Suspected Maoist rebels have killed at least 24 paramilitary soldiers on Monday in a remote part of central India, a police official said, the latest attack in a simmering internal conflict.
The soldiers were guarding road workers in the Sukma district of Chhattisgarh state when they came under fire. The rebels fired from hilltops at the group of soldiers, police officer Jitendra Shukla said.
Local media reported that at least six commandos had been critically injured and were being airlifted to safety.
The attack is the latest in a long-running conflict between insurgents and Indian authorities in the forests and rural areas of mainly central and eastern India.
"We have recovered 23 bodies from the spot and one jawan (soldier) died in Raipur during treatment," Anand Chhabra, a senior police officer in restive Chhattisgarh told AFP news agency, referring to the state capital.
Bhagwati Singh, a police spokesman said: "Our teams have been deployed there. We will receive more information about the situation soon."

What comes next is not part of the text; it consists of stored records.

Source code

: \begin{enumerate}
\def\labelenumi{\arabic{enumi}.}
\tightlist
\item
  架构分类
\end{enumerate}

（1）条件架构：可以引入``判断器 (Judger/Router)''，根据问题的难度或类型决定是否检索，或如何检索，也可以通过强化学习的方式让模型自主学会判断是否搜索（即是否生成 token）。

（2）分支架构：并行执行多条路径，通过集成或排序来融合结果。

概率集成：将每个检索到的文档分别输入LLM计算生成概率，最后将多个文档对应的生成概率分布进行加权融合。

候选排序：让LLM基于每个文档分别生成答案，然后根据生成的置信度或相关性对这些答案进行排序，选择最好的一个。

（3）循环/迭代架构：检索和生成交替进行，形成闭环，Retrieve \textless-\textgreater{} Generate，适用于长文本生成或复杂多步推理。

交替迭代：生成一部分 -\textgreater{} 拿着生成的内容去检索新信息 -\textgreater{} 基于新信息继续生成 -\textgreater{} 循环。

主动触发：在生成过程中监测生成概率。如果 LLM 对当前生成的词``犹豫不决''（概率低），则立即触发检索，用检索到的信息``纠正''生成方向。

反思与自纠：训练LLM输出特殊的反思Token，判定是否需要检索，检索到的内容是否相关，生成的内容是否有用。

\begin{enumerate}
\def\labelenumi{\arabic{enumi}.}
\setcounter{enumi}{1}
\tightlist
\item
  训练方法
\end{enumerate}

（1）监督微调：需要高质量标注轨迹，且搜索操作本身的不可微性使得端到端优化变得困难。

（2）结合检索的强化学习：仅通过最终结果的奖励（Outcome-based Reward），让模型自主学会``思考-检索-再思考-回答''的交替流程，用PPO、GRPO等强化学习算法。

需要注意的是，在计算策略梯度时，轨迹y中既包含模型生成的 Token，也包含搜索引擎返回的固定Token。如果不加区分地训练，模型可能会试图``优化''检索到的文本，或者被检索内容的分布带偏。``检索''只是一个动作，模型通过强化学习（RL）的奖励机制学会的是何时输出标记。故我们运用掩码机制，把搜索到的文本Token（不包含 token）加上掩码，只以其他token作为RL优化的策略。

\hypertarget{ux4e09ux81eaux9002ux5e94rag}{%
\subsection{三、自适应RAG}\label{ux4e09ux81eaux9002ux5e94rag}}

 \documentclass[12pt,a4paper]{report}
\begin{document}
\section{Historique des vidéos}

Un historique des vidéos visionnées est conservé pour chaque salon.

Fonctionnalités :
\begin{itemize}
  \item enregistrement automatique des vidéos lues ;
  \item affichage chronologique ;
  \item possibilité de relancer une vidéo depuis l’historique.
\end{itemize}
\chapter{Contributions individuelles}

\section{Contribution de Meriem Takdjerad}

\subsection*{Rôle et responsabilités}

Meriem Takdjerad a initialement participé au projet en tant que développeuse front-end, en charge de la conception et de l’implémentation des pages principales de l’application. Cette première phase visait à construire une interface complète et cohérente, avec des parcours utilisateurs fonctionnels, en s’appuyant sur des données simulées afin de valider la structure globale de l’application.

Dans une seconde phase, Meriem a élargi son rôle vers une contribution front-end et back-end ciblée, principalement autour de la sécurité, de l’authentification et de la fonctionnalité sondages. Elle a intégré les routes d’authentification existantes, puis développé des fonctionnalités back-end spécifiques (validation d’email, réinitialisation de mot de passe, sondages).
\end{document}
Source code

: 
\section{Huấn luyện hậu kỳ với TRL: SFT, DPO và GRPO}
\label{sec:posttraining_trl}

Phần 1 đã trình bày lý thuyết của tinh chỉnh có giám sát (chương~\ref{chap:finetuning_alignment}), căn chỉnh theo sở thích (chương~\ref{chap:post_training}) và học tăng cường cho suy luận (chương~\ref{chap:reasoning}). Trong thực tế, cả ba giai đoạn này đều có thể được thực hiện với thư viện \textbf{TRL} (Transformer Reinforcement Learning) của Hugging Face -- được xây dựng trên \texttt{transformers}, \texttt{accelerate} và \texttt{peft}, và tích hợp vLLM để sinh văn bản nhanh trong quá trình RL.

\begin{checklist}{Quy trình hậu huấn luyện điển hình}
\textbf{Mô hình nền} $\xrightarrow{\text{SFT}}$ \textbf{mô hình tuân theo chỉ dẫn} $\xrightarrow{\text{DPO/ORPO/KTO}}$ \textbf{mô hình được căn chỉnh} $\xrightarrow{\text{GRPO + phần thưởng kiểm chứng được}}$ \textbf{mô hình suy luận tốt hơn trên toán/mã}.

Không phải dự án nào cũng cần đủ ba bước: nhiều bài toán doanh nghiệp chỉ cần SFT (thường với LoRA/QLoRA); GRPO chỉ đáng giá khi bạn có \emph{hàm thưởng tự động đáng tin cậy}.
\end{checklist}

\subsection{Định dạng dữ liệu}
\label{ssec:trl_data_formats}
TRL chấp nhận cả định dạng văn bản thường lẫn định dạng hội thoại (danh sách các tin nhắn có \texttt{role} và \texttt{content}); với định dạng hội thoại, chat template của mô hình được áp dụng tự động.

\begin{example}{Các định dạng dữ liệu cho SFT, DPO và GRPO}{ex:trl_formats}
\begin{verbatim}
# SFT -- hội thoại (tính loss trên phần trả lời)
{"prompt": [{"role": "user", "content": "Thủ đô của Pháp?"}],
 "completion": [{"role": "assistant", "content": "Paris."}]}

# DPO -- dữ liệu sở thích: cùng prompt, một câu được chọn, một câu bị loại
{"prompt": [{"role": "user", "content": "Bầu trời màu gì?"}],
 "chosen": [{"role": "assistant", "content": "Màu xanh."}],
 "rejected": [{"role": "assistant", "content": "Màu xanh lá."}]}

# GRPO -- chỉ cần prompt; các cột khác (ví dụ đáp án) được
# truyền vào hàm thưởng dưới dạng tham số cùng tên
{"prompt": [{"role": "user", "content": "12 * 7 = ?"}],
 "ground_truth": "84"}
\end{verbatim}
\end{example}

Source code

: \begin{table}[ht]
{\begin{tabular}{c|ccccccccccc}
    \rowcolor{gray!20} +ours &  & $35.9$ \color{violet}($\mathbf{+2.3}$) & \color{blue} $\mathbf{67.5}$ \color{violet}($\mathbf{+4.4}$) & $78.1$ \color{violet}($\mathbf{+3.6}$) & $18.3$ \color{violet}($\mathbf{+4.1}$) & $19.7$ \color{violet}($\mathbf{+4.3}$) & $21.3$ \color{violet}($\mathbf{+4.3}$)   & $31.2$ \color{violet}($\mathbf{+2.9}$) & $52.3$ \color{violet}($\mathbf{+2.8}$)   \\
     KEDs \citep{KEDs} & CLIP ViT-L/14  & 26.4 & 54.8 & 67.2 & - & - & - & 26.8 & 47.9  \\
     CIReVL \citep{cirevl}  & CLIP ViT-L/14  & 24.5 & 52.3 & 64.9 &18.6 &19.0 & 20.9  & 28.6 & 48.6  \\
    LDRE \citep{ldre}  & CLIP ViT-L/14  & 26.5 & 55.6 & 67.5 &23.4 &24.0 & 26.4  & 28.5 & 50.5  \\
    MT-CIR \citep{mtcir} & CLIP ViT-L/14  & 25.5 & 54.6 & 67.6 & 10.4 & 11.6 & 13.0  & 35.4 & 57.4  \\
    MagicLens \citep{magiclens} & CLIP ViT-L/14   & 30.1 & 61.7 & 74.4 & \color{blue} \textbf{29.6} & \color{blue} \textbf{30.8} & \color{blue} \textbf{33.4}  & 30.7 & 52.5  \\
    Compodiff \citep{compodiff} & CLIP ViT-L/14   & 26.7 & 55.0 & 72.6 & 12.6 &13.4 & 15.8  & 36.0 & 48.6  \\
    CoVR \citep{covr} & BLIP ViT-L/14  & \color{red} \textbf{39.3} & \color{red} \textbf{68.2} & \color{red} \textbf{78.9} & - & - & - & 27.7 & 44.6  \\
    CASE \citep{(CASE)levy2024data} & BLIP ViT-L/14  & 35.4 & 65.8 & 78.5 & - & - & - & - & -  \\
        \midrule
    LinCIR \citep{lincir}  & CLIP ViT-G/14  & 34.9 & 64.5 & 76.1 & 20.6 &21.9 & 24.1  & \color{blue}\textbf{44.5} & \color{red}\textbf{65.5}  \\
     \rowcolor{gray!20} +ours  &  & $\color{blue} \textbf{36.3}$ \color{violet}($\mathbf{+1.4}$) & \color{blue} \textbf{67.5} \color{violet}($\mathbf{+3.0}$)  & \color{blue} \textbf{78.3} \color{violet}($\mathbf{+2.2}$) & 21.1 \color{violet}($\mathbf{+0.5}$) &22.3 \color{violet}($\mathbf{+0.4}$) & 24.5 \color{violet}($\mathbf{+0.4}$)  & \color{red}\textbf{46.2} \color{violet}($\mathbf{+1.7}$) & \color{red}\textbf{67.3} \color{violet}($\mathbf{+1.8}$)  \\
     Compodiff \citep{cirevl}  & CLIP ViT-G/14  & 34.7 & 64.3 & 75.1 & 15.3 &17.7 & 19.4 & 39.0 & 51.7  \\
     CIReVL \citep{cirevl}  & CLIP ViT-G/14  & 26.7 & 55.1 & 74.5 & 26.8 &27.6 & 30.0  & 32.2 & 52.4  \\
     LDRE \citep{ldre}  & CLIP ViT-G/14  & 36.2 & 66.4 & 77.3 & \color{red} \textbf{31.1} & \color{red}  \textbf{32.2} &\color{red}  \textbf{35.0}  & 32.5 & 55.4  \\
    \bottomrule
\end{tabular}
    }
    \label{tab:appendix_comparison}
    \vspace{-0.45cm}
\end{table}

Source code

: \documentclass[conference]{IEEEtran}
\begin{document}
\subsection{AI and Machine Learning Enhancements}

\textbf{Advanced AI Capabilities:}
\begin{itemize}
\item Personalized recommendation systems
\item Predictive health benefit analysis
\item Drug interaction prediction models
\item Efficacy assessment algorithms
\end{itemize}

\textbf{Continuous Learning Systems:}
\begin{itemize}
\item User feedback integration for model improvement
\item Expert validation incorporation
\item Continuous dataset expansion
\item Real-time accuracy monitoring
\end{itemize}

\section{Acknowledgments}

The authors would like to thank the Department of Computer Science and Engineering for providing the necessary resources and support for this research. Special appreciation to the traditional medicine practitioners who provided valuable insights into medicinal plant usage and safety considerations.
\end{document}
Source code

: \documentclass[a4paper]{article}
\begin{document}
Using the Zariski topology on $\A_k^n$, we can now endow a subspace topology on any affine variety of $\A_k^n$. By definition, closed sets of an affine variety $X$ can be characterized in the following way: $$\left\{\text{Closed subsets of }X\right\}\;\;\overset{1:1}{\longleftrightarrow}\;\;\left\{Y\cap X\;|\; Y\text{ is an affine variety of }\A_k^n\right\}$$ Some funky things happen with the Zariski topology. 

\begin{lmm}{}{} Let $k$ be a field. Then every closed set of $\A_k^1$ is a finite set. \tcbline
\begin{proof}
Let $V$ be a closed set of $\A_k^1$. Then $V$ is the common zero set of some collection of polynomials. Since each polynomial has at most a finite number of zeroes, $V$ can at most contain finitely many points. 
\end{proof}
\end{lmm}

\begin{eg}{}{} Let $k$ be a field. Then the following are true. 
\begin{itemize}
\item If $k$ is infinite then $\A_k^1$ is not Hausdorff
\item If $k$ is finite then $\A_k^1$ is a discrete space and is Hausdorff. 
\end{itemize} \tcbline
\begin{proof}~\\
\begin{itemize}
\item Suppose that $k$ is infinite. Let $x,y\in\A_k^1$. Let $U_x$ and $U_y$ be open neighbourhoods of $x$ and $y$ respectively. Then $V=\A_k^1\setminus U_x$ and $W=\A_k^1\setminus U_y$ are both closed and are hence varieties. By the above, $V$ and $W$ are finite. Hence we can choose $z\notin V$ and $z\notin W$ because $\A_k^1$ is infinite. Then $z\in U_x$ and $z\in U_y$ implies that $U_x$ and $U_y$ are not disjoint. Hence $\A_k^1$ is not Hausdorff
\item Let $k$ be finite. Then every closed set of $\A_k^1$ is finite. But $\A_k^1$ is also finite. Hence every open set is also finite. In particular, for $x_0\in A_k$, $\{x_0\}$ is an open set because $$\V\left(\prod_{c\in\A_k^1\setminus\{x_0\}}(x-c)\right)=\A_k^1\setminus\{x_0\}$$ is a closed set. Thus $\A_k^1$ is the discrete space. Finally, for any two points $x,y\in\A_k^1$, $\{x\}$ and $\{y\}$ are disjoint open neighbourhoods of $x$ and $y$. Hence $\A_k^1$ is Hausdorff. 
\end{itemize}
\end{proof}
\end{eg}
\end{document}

Prime Minister Narendra Modi sent his condolences to the families of the soldiers and espressed his anger in a series of tweets following the raid.
Last month Maoist rebels killed 11 paramilitary policemen in the same state after ambushing their convoy.
The rebels, who say they are fighting for the rights of tribal people and landless farmers, often collect funds through extortion.
They say they are inspired by Chinese revolutionary leader Mao Zedong, and have been fighting for more than three decades in central and eastern India, staging hit-and-run attacks to press their demand for a greater share of wealth and more jobs for the poor.
The Maoists are believed to be present in at least 20 states but are most active in Chhattisgarh, Orissa, Bihar, Jharkhand and Maharashtra.
The violence is believed to have cost tens of thousands of lives, with much action focused around the rebel-dominated "Red Corridor" stretching through central and eastern India.
Critics believe attempts to end the revolt through tough security offensives are doomed to fail, saying the real solution is better governance and development of the region.